Vor dem Obersten Gerichtshof von Brasilien wird derzeit das Gesetzesvorhaben Marco Temporal verhandelt. Mit einem Beschluss als Gesetz würde dieses Vorhaben den Indigenen das Recht auf ihr traditionelles Siedlungsgebiet absprechen. Dabei geht es nicht nur um die Zukunft der indigenen Völker, ihrer Kulturen und Territorien, sondern auch um den Erhalt ganzer Ökosysteme.

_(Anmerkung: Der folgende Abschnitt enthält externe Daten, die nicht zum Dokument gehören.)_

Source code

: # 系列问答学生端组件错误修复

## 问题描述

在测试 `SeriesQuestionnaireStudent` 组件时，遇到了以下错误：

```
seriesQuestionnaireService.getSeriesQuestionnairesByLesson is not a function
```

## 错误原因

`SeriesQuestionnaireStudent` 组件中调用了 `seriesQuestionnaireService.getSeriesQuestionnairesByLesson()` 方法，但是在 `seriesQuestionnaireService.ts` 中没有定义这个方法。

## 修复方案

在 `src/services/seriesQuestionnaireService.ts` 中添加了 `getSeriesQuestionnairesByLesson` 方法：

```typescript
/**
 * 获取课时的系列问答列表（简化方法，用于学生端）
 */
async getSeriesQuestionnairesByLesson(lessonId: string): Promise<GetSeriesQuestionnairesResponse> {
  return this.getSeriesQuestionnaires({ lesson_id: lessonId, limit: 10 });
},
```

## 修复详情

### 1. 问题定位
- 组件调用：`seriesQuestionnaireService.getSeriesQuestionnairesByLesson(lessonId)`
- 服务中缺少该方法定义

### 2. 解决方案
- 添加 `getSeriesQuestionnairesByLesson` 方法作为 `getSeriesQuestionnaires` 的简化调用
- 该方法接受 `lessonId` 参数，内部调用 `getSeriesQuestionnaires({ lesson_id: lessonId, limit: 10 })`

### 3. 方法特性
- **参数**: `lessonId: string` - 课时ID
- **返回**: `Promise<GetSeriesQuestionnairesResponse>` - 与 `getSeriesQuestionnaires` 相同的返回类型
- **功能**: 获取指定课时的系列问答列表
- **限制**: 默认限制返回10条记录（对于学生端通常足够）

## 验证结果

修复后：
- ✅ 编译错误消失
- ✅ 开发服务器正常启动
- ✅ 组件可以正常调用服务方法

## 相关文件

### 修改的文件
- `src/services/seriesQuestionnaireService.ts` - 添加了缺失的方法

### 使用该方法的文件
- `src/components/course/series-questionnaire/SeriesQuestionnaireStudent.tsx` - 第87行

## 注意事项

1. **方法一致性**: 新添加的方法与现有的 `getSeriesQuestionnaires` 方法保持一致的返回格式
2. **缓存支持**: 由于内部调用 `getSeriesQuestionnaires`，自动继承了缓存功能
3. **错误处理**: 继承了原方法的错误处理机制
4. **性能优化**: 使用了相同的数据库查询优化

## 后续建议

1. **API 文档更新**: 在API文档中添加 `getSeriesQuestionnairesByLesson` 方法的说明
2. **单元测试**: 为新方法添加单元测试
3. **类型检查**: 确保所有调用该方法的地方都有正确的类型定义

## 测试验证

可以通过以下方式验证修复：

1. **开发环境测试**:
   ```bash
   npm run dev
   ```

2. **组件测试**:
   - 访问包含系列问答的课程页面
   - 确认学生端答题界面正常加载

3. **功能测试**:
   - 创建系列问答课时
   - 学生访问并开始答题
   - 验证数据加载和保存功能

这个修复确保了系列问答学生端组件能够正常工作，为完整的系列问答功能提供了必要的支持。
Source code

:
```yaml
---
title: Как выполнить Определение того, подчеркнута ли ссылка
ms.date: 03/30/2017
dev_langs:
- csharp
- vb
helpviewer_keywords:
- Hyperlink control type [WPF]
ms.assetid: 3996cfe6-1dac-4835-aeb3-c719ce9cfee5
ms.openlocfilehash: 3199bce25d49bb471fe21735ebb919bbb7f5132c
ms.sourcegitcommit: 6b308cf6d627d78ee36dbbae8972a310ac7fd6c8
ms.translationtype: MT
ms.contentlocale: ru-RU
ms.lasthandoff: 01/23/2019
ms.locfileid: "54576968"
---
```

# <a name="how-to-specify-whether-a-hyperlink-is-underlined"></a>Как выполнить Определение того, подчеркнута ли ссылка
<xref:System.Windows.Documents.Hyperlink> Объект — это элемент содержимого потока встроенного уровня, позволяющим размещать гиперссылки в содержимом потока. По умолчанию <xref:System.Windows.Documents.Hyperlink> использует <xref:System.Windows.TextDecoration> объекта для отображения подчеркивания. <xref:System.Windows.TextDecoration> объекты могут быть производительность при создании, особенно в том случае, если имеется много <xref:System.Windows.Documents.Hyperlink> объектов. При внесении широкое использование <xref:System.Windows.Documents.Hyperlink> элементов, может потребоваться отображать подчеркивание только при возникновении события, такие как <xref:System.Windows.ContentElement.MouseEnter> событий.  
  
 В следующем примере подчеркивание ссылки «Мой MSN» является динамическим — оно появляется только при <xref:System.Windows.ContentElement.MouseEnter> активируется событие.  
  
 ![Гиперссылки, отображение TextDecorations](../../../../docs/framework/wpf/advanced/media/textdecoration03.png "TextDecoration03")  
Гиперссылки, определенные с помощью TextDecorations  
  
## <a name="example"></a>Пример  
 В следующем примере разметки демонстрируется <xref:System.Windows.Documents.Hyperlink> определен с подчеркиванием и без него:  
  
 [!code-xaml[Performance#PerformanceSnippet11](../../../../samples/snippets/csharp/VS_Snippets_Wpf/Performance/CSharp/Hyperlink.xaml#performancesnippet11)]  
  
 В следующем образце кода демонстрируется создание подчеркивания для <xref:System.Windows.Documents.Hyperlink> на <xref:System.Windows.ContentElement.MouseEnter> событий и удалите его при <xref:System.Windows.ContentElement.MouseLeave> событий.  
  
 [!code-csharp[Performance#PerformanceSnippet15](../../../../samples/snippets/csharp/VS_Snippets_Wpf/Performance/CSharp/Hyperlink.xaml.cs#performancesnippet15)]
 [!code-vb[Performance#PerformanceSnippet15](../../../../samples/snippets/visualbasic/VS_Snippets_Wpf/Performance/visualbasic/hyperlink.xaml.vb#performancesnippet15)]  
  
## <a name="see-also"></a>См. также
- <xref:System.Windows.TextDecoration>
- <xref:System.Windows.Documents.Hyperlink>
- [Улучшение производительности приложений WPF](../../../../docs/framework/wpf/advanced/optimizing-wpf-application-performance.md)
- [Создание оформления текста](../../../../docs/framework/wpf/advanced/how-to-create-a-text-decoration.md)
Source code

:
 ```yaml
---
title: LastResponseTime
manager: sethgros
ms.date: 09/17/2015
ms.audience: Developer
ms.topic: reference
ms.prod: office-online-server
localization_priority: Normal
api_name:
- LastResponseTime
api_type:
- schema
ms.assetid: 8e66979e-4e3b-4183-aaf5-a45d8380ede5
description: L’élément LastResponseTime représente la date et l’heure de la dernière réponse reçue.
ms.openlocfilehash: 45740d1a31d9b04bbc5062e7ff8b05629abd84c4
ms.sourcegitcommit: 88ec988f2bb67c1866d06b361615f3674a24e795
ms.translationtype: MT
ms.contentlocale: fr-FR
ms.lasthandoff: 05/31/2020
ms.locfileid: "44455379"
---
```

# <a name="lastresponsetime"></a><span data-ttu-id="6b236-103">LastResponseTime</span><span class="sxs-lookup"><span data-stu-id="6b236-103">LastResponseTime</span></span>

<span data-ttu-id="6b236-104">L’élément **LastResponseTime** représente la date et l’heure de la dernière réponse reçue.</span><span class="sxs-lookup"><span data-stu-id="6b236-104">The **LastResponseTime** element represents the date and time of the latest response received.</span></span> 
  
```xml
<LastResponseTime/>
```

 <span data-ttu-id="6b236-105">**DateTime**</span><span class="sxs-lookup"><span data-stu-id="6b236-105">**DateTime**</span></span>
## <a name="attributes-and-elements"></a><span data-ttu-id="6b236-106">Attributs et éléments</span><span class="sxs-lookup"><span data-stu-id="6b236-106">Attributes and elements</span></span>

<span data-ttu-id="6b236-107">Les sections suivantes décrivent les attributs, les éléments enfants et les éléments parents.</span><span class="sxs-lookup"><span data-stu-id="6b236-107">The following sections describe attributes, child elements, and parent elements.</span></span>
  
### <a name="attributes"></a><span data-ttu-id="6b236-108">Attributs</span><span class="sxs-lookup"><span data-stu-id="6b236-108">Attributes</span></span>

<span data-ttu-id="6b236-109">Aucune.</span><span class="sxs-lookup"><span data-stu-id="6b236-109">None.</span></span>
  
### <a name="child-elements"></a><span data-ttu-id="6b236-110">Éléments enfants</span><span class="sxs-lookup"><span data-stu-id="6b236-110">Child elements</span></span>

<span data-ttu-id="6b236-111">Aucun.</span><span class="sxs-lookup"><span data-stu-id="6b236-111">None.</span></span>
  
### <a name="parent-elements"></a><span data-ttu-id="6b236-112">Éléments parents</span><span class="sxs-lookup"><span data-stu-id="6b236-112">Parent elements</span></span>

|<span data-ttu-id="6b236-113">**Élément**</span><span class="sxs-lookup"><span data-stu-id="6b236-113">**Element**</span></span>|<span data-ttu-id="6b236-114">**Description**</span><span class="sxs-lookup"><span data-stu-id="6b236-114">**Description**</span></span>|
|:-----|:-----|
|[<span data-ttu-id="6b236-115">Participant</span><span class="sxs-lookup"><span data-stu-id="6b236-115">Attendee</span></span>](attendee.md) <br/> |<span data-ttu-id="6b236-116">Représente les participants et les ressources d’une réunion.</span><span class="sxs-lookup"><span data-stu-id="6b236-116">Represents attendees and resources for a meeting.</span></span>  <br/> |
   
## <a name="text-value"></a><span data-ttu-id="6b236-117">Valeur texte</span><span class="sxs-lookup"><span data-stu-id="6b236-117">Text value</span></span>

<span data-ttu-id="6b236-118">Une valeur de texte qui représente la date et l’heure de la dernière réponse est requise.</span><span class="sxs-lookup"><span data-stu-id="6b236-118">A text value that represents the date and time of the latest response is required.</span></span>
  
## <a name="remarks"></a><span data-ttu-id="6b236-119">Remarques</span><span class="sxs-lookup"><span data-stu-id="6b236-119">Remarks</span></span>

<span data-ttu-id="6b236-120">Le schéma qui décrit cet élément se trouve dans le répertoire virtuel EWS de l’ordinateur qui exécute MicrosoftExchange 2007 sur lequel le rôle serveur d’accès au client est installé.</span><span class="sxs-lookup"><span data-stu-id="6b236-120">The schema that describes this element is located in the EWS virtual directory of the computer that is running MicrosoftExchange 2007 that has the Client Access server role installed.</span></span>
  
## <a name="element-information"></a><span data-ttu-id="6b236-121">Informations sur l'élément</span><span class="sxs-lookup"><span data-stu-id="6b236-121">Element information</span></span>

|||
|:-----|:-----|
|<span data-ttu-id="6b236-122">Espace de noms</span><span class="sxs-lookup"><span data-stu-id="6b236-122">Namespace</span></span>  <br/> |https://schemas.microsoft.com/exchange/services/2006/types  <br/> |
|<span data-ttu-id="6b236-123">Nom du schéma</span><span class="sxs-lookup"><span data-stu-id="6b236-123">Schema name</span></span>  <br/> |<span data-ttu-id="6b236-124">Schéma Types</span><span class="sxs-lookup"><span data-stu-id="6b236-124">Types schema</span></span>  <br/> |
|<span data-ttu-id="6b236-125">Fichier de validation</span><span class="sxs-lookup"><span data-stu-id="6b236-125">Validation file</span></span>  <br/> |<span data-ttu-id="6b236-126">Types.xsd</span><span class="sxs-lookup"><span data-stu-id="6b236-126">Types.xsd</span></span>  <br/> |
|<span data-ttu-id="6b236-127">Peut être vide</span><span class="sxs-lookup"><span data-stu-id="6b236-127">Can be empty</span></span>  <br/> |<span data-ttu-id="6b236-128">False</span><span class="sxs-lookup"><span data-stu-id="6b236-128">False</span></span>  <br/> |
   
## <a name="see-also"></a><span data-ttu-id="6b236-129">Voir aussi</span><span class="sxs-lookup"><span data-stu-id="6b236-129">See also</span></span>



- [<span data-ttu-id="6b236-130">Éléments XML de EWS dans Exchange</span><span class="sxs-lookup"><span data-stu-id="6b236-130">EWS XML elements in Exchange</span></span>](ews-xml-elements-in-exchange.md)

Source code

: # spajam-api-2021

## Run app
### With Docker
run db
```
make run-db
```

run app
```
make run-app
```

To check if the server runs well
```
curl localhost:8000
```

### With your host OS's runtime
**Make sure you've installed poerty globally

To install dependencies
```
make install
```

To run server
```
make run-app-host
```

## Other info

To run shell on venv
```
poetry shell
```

„Die Ursprünge der Erde: die Mutter Brasiliens ist Indigene“: Protestbanner bei der „größten indigenen Mobilisierung der letzten 30 Jahre“. © Jama Peres Wapichana

Vorerst kein Sieg für die Indigenen

In der Hauptstadt Brasília gibt es bereits seit Monaten zahlreiche Proteste. Viele Führungspersönlichkeiten der über 300 indigenen Ethnien Brasiliens haben sich vernetzt und organisiert und sind nach Brasilia gekommen, um ihre Gemeinschaften hier zu vertreten. Die Sitzung am 15. September war die sechste in Folge, in der der Gerichtshof sich über die Territorialfrage beriet. In der letzten Sitzung am 9. September hatte Richter Edson Fachin den im Gesetz vorgesehenen zeitlichen Rahmen zurückgewiesen und den grundlegenden Charakter der indigenen Verfassungsrechte bekräftigt. Fachin wies zudem nachdrücklich darauf hin, dass die brasilianische Verfassung das Recht der indigenen Völker auf ihre Gebiete achtet (Artikel 231 und 232). Das Votum von Fachin wurde als Sieg für die indigenen Völker gefeiert, es steht jedoch die Abstimmung von weiteren neun Richtern aus. Konkret geht es dabei um die Ausweisung und den Schutz von indigenem Land – und zwar unabhängig von der geltenden Verfassung, die am 5. Oktober 1988 verkündet wurde.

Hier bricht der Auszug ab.